Permission was given in 2012 for a 5,000 job employment site, along with 1,000 homes. In 2015, the Welsh government agreed to fund a link road to the community so that building could start.

In 2019, DECA was granted a new Gate Guardian, to replace the Spitfire with a GR4 Tornado, Tail Number ZA607, due to the long standing relationship that the DECA site has with the Tornado aircraft

==Current use==
MOD Sealand is a global repair hub for maintenance, repair, overhaul and upgrade services for the Lockheed Martin F-35 Lightning II aircraft.

In 2023, the DECA was subsumed into the wider Defence Equipment and Support (DE&S) to become DE&S Deca, whose role is dedicated to maintenance, repair, overhaul, upgrade, procurement and managed services provision across Defence electronics, components and general equipment support.

Facilities at MOD Sealand include clean rooms, faraday cages, radar chambers, calibration laboratory, cryptographic facility, storage and warehousing, 3D printing capability, aircraft components bay and cryogenics bay. Major customers include Ministry of Defence, BAE Systems, Northrop Grumman, General Dynamics, Thales, Rolls Royce, Raytheon, L3 Wescam, United States Department of Defence, Lockheed Martin, MBDA and more.

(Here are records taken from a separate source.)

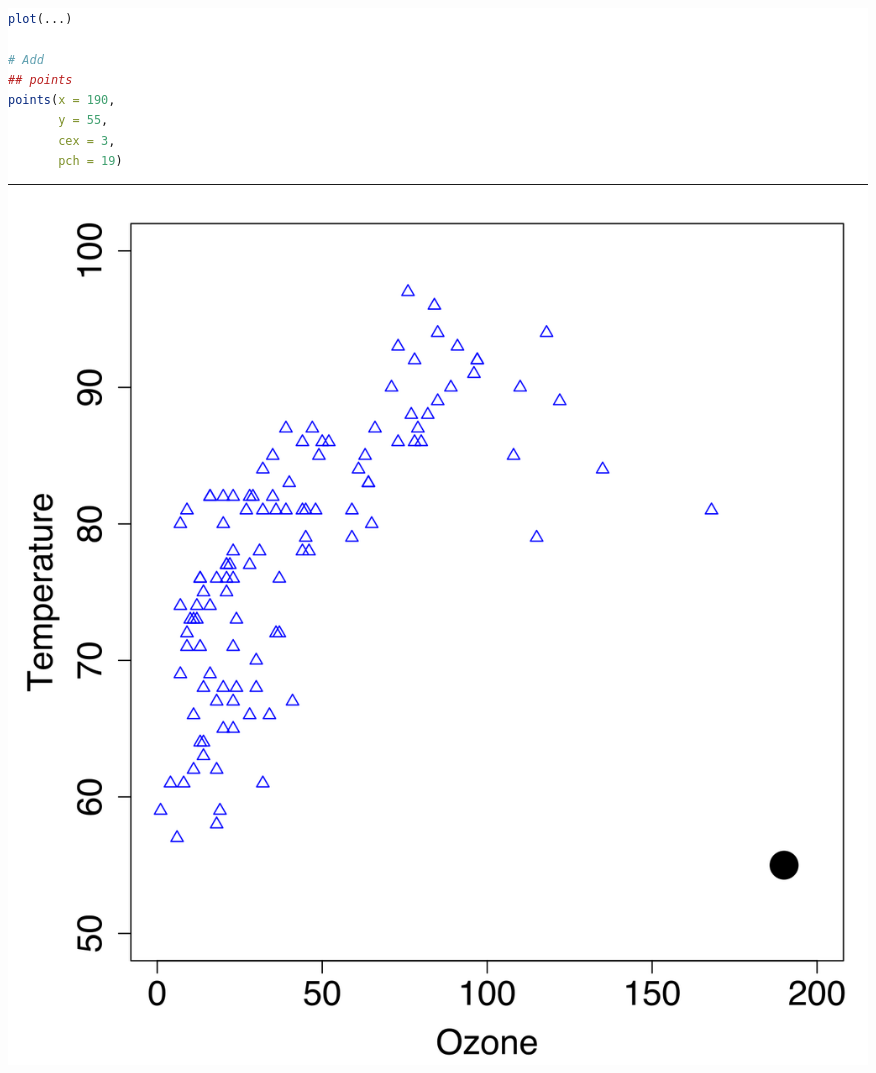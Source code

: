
```r
plot(...)

# Add
## points
points(x = 190,
       y = 55,
       cex = 3,
       pch = 19)
```

****

![plot of chunk points_2](./resources/points_2-1.svg)
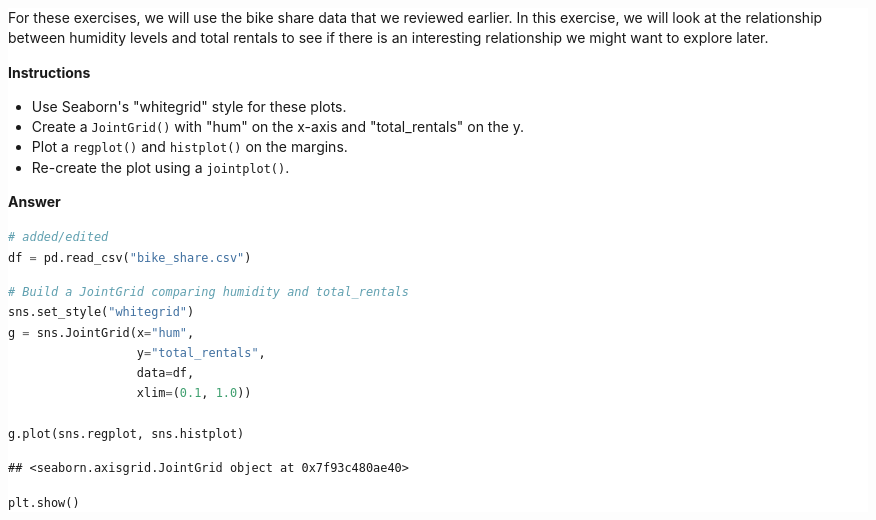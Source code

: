 For these exercises, we will use the bike share data that we reviewed
earlier. In this exercise, we will look at the relationship between
humidity levels and total rentals to see if there is an interesting
relationship we might want to explore later.

**Instructions**

- Use Seaborn's "whitegrid" style for these plots.
- Create a `JointGrid()` with "hum" on the x-axis and "total_rentals" on
  the y.
- Plot a `regplot()` and `histplot()` on the margins.
- Re-create the plot using a `jointplot()`.

**Answer**


``` python
# added/edited
df = pd.read_csv("bike_share.csv")
```


``` python
# Build a JointGrid comparing humidity and total_rentals
sns.set_style("whitegrid")
g = sns.JointGrid(x="hum",
                  y="total_rentals",
                  data=df,
                  xlim=(0.1, 1.0))

g.plot(sns.regplot, sns.histplot)
```

```
## <seaborn.axisgrid.JointGrid object at 0x7f93c480ae40>
```

``` python
plt.show()
```
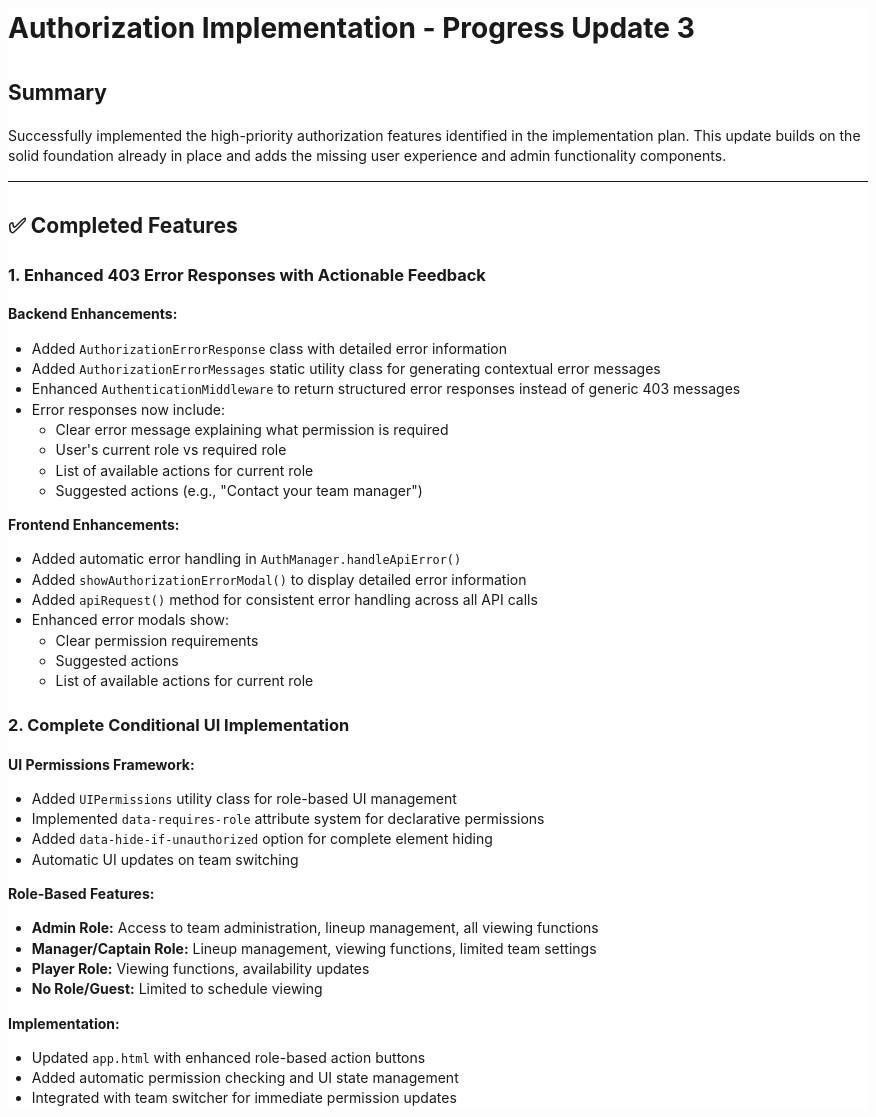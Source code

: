 # Authorization Implementation - Progress Update 3

## Summary

Successfully implemented the high-priority authorization features identified in the implementation plan. This update builds on the solid foundation already in place and adds the missing user experience and admin functionality components.

---

## ✅ Completed Features

### 1. Enhanced 403 Error Responses with Actionable Feedback

**Backend Enhancements:**
- Added `AuthorizationErrorResponse` class with detailed error information
- Added `AuthorizationErrorMessages` static utility class for generating contextual error messages
- Enhanced `AuthenticationMiddleware` to return structured error responses instead of generic 403 messages
- Error responses now include:
  - Clear error message explaining what permission is required
  - User's current role vs required role
  - List of available actions for current role
  - Suggested actions (e.g., "Contact your team manager")

**Frontend Enhancements:**
- Added automatic error handling in `AuthManager.handleApiError()`
- Added `showAuthorizationErrorModal()` to display detailed error information
- Added `apiRequest()` method for consistent error handling across all API calls
- Enhanced error modals show:
  - Clear permission requirements
  - Suggested actions
  - List of available actions for current role

### 2. Complete Conditional UI Implementation

**UI Permissions Framework:**
- Added `UIPermissions` utility class for role-based UI management
- Implemented `data-requires-role` attribute system for declarative permissions
- Added `data-hide-if-unauthorized` option for complete element hiding
- Automatic UI updates on team switching

**Role-Based Features:**
- **Admin Role:** Access to team administration, lineup management, all viewing functions
- **Manager/Captain Role:** Lineup management, viewing functions, limited team settings
- **Player Role:** Viewing functions, availability updates
- **No Role/Guest:** Limited to schedule viewing

**Implementation:**
- Updated `app.html` with enhanced role-based action buttons
- Added automatic permission checking and UI state management
- Integrated with team switcher for immediate permission updates
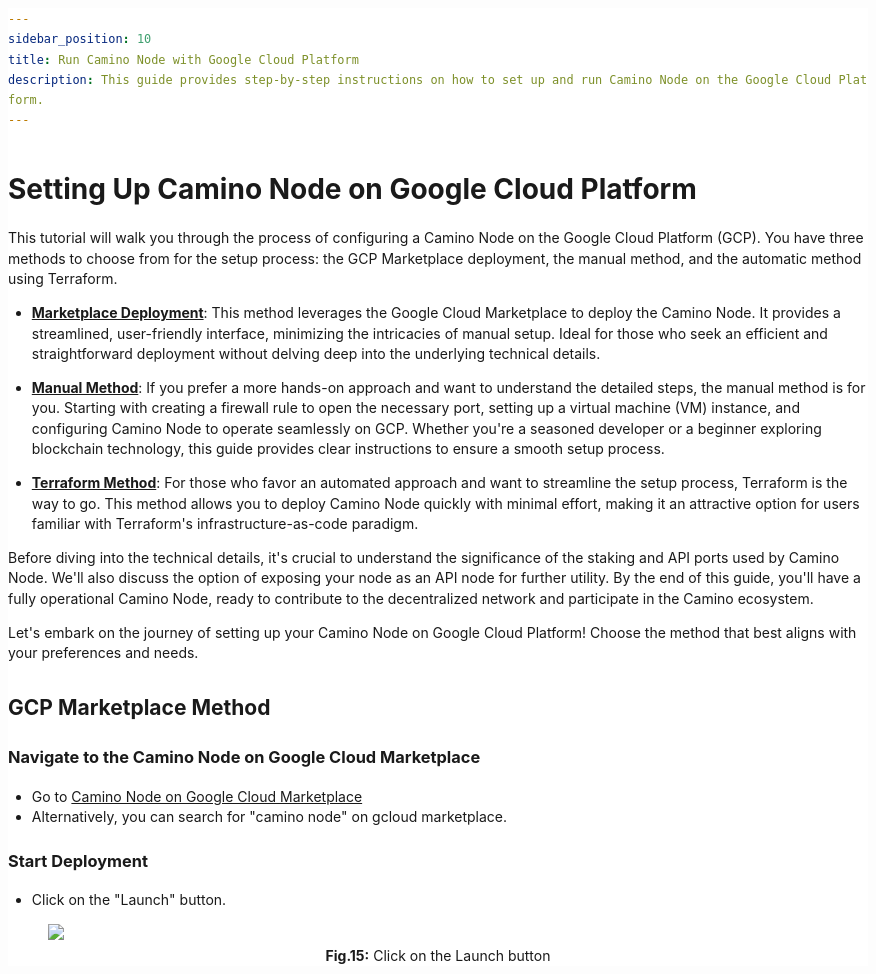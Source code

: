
 ```yaml
---
sidebar_position: 10
title: Run Camino Node with Google Cloud Platform
description: This guide provides step-by-step instructions on how to set up and run Camino Node on the Google Cloud Platform.
---
```


# Setting Up Camino Node on Google Cloud Platform

This tutorial will walk you through the process of configuring a Camino Node on the Google Cloud Platform (GCP). You have three methods to choose from for the setup process: the GCP Marketplace deployment, the manual method, and the automatic method using Terraform.

- [**Marketplace Deployment**](#gcp-marketplace-method): This method leverages the Google Cloud Marketplace to deploy the Camino Node. It provides a streamlined, user-friendly interface, minimizing the intricacies of manual setup. Ideal for those who seek an efficient and straightforward deployment without delving deep into the underlying technical details.

- [**Manual Method**](#manual-method): If you prefer a more hands-on approach and want to understand the detailed steps, the manual method is for you. Starting with creating a firewall rule to open the necessary port, setting up a virtual machine (VM) instance, and configuring Camino Node to operate seamlessly on GCP. Whether you're a seasoned developer or a beginner exploring blockchain technology, this guide provides clear instructions to ensure a smooth setup process.

- [**Terraform Method**](#terraform-method): For those who favor an automated approach and want to streamline the setup process, Terraform is the way to go. This method allows you to deploy Camino Node quickly with minimal effort, making it an attractive option for users familiar with Terraform's infrastructure-as-code paradigm.

Before diving into the technical details, it's crucial to understand the significance of the staking and API ports used by Camino Node. We'll also discuss the option of exposing your node as an API node for further utility. By the end of this guide, you'll have a fully operational Camino Node, ready to contribute to the decentralized network and participate in the Camino ecosystem.

Let's embark on the journey of setting up your Camino Node on Google Cloud Platform! Choose the method that best aligns with your preferences and needs.

## GCP Marketplace Method

### Navigate to the Camino Node on Google Cloud Marketplace

- Go to [Camino Node on Google Cloud Marketplace](https://console.cloud.google.com/marketplace/product/chain4travel-public/camino-node)
- Alternatively, you can search for "camino node" on gcloud marketplace.

### Start Deployment

- Click on the "Launch" button.

<figure>
<img class="zoom" src="/img/gcloud/gcloud_marketplace_4.png#center"/>
<figcaption align = "center"><b>Fig.15:</b> Click on the Launch button</figcaption>
</figure>
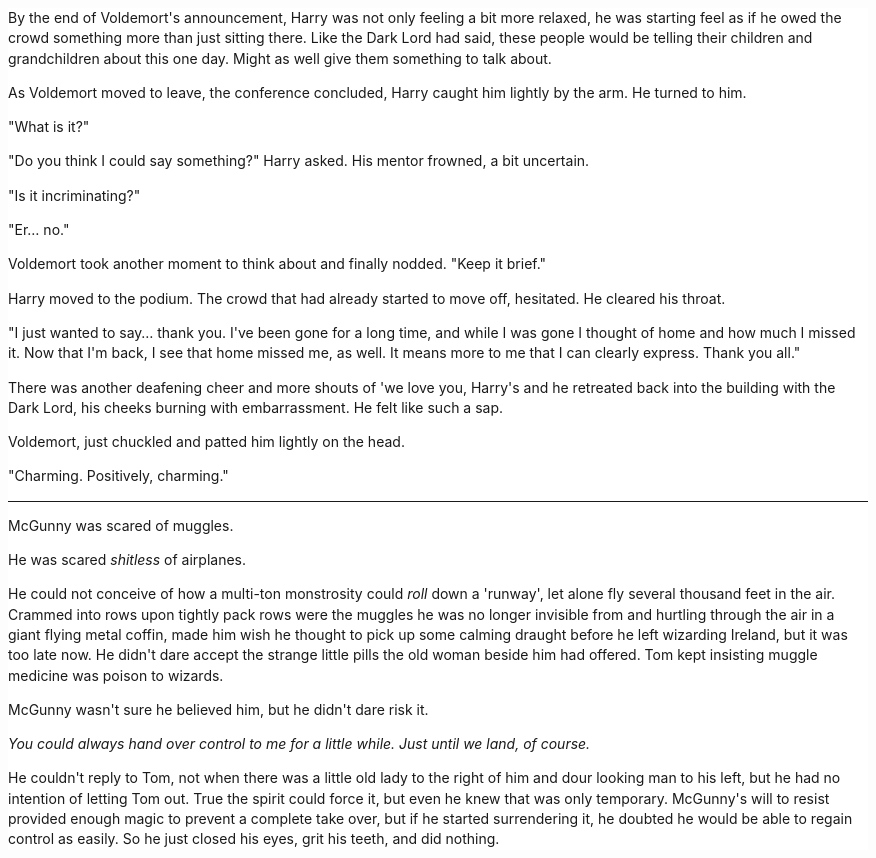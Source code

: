 By the end of Voldemort's announcement, Harry was not only feeling a bit
more relaxed, he was starting feel as if he owed the crowd something
more than just sitting there. Like the Dark Lord had said, these people
would be telling their children and grandchildren about this one day.
Might as well give them something to talk about.

As Voldemort moved to leave, the conference concluded, Harry caught him
lightly by the arm. He turned to him.

"What is it?"

"Do you think I could say something?" Harry asked. His mentor frowned, a
bit uncertain.

"Is it incriminating?"

"Er… no."

Voldemort took another moment to think about and finally nodded. "Keep
it brief."

Harry moved to the podium. The crowd that had already started to move
off, hesitated. He cleared his throat.

"I just wanted to say… thank you. I've been gone for a long time, and
while I was gone I thought of home and how much I missed it. Now that
I'm back, I see that home missed me, as well. It means more to me that I
can clearly express. Thank you all."

There was another deafening cheer and more shouts of 'we love you,
Harry's and he retreated back into the building with the Dark Lord, his
cheeks burning with embarrassment. He felt like such a sap.

Voldemort, just chuckled and patted him lightly on the head.

"Charming. Positively, charming."

---

McGunny was scared of muggles.

He was scared *shitless* of airplanes.

He could not conceive of how a multi-ton monstrosity could *roll* down a
'runway', let alone fly several thousand feet in the air. Crammed into
rows upon tightly pack rows were the muggles he was no longer invisible
from and hurtling through the air in a giant flying metal coffin, made
him wish he thought to pick up some calming draught before he left
wizarding Ireland, but it was too late now. He didn't dare accept the
strange little pills the old woman beside him had offered. Tom kept
insisting muggle medicine was poison to wizards.

McGunny wasn't sure he believed him, but he didn't dare risk it.

*You could always hand over control to me for a little while. Just until
we land, of course.*

He couldn't reply to Tom, not when there was a little old lady to the
right of him and dour looking man to his left, but he had no intention
of letting Tom out. True the spirit could force it, but even he knew
that was only temporary. McGunny's will to resist provided enough magic
to prevent a complete take over, but if he started surrendering it, he
doubted he would be able to regain control as easily. So he just closed
his eyes, grit his teeth, and did nothing.
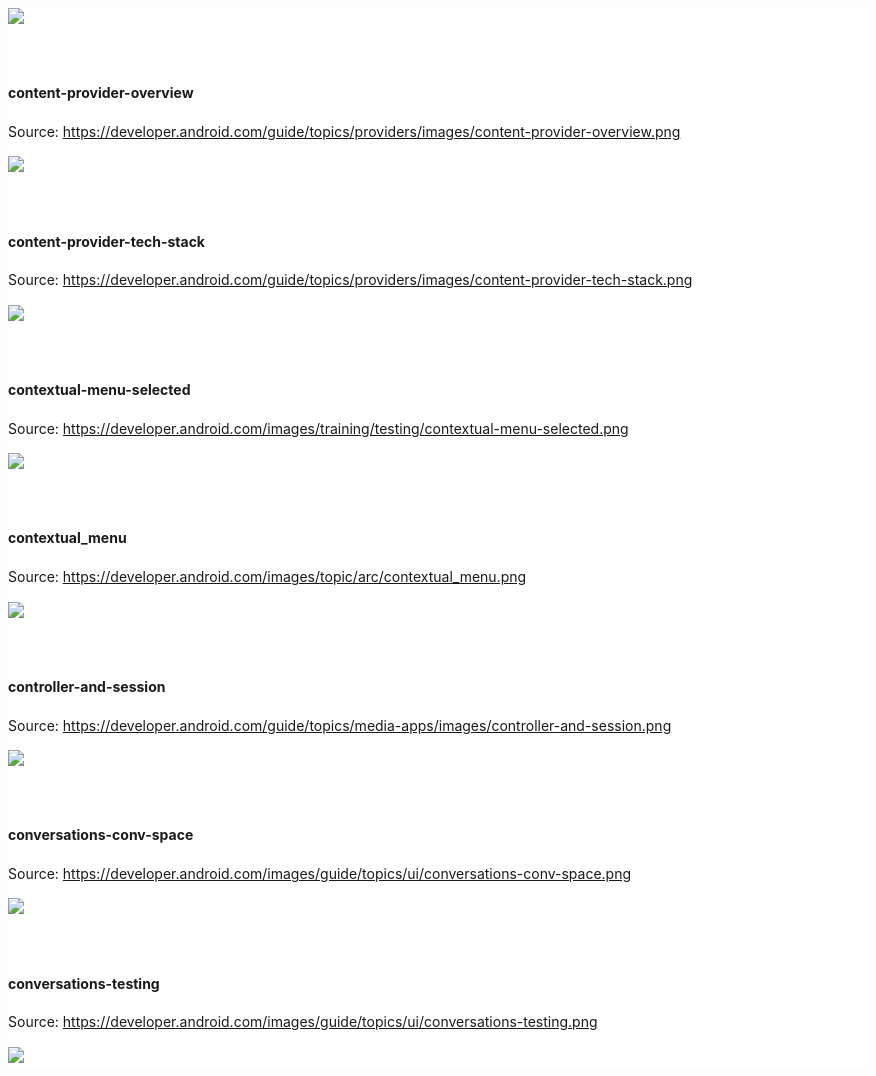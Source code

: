 ![](https://developer.android.com/guide/topics/providers/images/content-provider-migration.png)

<br>

#### content-provider-overview

Source: https://developer.android.com/guide/topics/providers/images/content-provider-overview.png

![](https://developer.android.com/guide/topics/providers/images/content-provider-overview.png)

<br>

#### content-provider-tech-stack

Source: https://developer.android.com/guide/topics/providers/images/content-provider-tech-stack.png

![](https://developer.android.com/guide/topics/providers/images/content-provider-tech-stack.png)

<br>

#### contextual-menu-selected

Source: https://developer.android.com/images/training/testing/contextual-menu-selected.png

![](https://developer.android.com/images/training/testing/contextual-menu-selected.png)

<br>

#### contextual_menu

Source: https://developer.android.com/images/topic/arc/contextual_menu.png

![](https://developer.android.com/images/topic/arc/contextual_menu.png)

<br>

#### controller-and-session

Source: https://developer.android.com/guide/topics/media-apps/images/controller-and-session.png

![](https://developer.android.com/guide/topics/media-apps/images/controller-and-session.png)

<br>

#### conversations-conv-space

Source: https://developer.android.com/images/guide/topics/ui/conversations-conv-space.png

![](https://developer.android.com/images/guide/topics/ui/conversations-conv-space.png)

<br>

#### conversations-testing

Source: https://developer.android.com/images/guide/topics/ui/conversations-testing.png

![](https://developer.android.com/images/guide/topics/ui/conversations-testing.png)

The MOD is set to establish an Advanced Technology Research Centre (ATRC) at MOD Sealand. The ATRC will conduct research in areas such as cybersecurity, software engineering, space, radio frequency, advanced sensing technologies, and next-generation propulsion.

Sealand Ranges are still used for shooting, where units from the forces and civilian target shooting clubs come to compete or practice shooting.

==In popular culture==
The RAF base lent its name to the 1981 song "Sealand" by Wirral band Orchestral Manoeuvres in the Dark.